Pero eso no quiere decir que el Príncipe oyera sólo su propia voz mientras dictaba. Todo lo contrario, cuando comenzaba a narrar una historia pensaba en la historia de otro; justo en el momento en que iba a desarrollar una idea propia se le clavaba en la mente otra idea que otra persona había expuesto; cuando se dejaba llevar por su propia ira, el Príncipe sabía que también estaba sintiendo la ira de otro. Pero asimismo sabía que el hombre sólo puede alcanzar su propia voz oponiendo voces a aquellas que siente en su interior, inventando historias contra aquellas historias, «luchando contra los aullidos de los otros», como decía el propio Príncipe. Y pensaba que lo que dictaba era un campo de batalla en el que aquella lucha se resolvería a su favor.

Mientras luchaba en aquel campo de batalla con ideas, historias y palabras, el Príncipe paseaba arriba y abajo por las habitaciones del pabellón, cambiaba la frase que había dicho mientras subía una escalera, mientras bajaba otra que comenzaba donde terminaba la anterior, y luego le hacía repetir al Secretario la frase que le había dictado mientras subía de nuevo la primera escalera o mientras se sentaba o se tumbaba en el sofá que había justo enfrente de su mesa. «Lee, vamos a ver», decía el Príncipe y el Secretario leía con voz monótona la última frase que su señor le había dictado:

– El príncipe Osman Celâlettin Efendi sabía que en estas tierras, en estas tierras malditas, el problema más importante era que el hombre pudiera ser uno mismo y que mientras dicho problema no se resolviera de manera adecuada, todos estábamos condenados a la ruina, a la derrota y a la esclavitud. Decía Osman Celâlettin Efendi que todos los pueblos que no encontraran la forma de ser ellos mismos estaban condenados a la esclavitud, todas las razas a la decadencia, todas las naciones a la inexistencia, a la nada, a la nada.

– ¡Hay que escribir «a la nada» tres veces, no dos! -decía el Príncipe mientras bajaba las escaleras o mientras las subía o mientras daba vueltas alrededor de la mesa del Secretario. Y lo decía con una voz y un gesto tales que en cuanto lo había dicho se convencía de que estaba imitando los gestos que adoptaba, los airados pasos que daba e incluso la pedagógica voz que le salía a Fransuá Efendi el Francés, que le había enseñado francés en su niñez y en su primera juventud, en sus clases de dictée y, de repente, le atacaba una crisis que «detenía toda su actividad intelectual» y «empalidecía todo el color de la imaginación». El Secretario, acostumbrado a aquellas crisis por la experiencia de los años, dejaba la pluma, adoptaba una expresión helada, inexpresiva y vacía que se ponía sobre la cara como una máscara y esperaba que pasasen el ataque y la furia del «no puedo ser yo mismo».
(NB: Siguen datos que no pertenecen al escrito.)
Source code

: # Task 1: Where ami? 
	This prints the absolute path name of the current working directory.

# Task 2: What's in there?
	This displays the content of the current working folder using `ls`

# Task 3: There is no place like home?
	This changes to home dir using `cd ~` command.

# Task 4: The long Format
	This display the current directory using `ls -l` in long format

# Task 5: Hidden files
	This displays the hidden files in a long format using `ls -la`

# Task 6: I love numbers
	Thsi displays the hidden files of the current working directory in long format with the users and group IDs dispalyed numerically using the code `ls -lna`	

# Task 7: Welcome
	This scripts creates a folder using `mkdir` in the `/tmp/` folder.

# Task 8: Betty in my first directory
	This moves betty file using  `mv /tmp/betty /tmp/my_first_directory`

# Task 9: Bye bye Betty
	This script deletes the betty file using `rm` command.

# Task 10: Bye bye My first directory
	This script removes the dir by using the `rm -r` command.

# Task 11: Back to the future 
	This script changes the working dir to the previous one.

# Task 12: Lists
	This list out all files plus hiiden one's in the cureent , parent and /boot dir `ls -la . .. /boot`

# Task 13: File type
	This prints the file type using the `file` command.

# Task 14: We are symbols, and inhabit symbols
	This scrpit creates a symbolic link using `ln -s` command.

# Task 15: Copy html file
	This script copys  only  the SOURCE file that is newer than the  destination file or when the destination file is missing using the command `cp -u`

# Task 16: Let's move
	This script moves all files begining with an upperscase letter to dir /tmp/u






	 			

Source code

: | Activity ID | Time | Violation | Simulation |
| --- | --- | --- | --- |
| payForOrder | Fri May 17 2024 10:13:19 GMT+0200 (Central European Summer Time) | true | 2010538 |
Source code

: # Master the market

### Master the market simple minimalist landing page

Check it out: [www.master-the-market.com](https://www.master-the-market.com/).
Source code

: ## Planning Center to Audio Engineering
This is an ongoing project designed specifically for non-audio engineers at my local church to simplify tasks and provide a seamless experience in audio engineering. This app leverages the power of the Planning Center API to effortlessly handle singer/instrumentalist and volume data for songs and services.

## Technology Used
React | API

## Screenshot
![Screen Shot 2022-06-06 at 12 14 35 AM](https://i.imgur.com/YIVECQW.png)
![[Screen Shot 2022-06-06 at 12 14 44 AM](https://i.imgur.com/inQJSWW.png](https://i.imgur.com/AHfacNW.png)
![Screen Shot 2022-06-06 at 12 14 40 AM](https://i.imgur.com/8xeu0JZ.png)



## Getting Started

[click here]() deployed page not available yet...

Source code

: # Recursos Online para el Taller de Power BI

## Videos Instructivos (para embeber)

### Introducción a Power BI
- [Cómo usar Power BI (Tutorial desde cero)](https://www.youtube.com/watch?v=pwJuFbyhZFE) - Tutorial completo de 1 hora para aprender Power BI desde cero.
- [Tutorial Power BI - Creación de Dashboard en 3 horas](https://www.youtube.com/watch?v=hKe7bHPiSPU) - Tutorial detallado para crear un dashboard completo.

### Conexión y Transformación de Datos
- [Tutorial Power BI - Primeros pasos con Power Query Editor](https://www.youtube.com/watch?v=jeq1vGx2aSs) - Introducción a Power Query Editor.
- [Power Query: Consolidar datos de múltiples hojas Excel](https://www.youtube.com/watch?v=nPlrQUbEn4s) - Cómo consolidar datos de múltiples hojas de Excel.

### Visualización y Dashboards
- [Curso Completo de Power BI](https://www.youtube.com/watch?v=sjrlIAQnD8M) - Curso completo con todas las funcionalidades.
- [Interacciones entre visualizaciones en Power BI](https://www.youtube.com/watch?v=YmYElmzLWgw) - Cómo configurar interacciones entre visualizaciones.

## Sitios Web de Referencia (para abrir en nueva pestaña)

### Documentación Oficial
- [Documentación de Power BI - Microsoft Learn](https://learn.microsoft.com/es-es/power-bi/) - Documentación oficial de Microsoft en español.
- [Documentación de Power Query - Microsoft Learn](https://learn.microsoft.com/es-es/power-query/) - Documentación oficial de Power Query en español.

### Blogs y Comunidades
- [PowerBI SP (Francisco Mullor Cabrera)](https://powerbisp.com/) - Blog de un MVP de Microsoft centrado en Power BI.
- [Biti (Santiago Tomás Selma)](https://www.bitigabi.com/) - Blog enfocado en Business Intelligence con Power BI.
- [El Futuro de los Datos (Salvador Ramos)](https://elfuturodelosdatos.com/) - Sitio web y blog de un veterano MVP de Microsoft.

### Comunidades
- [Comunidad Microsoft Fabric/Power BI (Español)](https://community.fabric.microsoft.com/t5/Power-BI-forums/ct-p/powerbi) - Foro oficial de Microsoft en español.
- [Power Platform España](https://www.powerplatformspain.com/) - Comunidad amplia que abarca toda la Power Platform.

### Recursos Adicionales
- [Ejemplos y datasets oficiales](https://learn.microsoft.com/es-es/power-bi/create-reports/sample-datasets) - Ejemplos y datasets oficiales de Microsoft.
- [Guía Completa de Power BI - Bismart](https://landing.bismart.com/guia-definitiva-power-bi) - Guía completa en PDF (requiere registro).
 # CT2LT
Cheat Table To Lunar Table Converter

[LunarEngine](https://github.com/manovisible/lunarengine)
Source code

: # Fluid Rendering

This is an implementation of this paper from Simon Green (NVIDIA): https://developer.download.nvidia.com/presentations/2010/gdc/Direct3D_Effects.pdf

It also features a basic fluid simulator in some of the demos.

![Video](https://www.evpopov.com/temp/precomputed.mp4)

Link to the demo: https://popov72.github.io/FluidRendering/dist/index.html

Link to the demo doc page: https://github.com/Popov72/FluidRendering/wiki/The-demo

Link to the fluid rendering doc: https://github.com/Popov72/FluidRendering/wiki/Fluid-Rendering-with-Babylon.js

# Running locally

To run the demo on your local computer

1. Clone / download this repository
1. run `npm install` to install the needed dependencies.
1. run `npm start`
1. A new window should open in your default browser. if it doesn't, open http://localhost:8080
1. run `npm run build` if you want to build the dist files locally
Los recuerdos de los años de niñez y juventud del príncipe Osman Celâlettin Efendi eran contradictorios. El Secretario se acordaba de haber escrito muy a menudo tiempo atrás escenas felices de una niñez y una juventud entretenidas, alegres y agitadas que habían pasado en los palacios, los pabellones y las mansiones en Estambul de la dinastía otomana, pero todo aquello se había quedado en los viejos cuadernos. «De entre sus treinta hijos era a mí a quien mi padre, el sultán Abdülmecit Jan, quería más puesto que mi madre, Nurucihan Efendi, era la esposa a la que más amaba y su favorita», le había explicado años antes en cierta ocasión el Príncipe. «Como de entre sus treinta hijos era a mí a quien mi padre, el sultán Abdülmecit Jan, quería más, mi madre, su segunda esposa Nurucihan Efendi, era la favorita de su harén», le había dicho en otra ocasión también años atrás mientras le dictaba aquellas escenas de felicidad.